== What to produce ==
From the entries that follow, report every line in which "Date" occurs.

== Exercise inputs ==
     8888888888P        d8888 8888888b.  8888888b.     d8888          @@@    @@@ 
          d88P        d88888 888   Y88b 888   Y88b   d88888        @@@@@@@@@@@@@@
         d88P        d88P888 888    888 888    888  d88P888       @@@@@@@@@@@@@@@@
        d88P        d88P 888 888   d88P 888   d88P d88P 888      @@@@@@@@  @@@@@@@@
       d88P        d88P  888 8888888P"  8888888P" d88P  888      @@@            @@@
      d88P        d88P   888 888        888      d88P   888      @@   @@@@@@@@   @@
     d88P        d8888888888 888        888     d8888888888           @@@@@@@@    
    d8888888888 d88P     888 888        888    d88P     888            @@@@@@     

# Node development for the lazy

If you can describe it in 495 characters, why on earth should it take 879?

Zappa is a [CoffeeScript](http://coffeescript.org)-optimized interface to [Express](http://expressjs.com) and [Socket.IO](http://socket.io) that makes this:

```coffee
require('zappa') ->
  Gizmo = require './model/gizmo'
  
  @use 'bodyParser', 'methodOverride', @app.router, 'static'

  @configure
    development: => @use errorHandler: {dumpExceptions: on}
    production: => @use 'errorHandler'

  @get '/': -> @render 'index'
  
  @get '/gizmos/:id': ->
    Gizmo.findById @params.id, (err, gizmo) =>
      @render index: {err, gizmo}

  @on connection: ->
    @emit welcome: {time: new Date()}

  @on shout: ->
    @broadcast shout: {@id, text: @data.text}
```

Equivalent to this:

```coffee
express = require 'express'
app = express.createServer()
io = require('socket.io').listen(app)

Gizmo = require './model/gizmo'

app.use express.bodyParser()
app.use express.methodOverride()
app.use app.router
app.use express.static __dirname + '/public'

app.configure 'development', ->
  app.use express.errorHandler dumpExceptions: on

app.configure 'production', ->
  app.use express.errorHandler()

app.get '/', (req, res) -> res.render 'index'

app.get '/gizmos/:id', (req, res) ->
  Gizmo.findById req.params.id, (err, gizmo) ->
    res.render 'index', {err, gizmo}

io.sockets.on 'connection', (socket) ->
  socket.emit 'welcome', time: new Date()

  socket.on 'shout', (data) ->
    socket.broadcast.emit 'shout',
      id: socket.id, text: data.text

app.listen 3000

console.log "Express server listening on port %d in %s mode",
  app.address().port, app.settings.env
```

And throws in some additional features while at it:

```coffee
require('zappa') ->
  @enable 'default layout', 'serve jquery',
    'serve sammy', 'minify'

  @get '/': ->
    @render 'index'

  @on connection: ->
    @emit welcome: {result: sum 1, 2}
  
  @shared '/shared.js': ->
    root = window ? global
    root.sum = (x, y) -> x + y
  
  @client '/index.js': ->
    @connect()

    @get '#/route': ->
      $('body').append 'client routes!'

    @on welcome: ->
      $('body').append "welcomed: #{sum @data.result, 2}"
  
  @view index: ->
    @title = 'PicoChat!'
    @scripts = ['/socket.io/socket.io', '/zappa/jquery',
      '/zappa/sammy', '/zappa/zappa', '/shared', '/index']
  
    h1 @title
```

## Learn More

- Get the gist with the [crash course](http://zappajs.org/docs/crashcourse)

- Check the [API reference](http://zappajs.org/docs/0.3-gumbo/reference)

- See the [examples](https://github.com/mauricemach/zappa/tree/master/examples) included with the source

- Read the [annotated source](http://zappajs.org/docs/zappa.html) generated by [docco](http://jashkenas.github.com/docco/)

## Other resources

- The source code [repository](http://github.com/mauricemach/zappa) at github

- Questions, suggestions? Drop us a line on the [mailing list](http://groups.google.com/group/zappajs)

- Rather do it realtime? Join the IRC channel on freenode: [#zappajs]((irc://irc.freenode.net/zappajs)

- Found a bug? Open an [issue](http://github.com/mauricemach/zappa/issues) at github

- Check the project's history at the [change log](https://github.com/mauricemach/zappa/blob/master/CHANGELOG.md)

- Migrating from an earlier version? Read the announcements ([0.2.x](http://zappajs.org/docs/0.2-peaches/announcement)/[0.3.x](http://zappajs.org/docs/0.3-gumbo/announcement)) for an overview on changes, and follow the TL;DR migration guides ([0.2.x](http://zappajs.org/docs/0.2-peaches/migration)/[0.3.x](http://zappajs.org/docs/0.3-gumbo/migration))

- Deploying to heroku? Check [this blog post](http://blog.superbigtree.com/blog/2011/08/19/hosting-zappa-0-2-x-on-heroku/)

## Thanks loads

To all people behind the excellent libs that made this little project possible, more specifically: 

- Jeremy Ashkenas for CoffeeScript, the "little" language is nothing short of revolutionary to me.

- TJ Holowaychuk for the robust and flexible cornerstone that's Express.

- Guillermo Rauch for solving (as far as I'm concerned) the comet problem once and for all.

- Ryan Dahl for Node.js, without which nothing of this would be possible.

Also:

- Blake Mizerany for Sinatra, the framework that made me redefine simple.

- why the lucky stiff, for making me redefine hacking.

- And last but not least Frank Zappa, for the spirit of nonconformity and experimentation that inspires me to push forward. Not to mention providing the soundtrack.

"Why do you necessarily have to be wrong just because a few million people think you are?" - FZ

== Result below ==
    @emit welcome: {time: new Date()}
  socket.emit 'welcome', time: new Date()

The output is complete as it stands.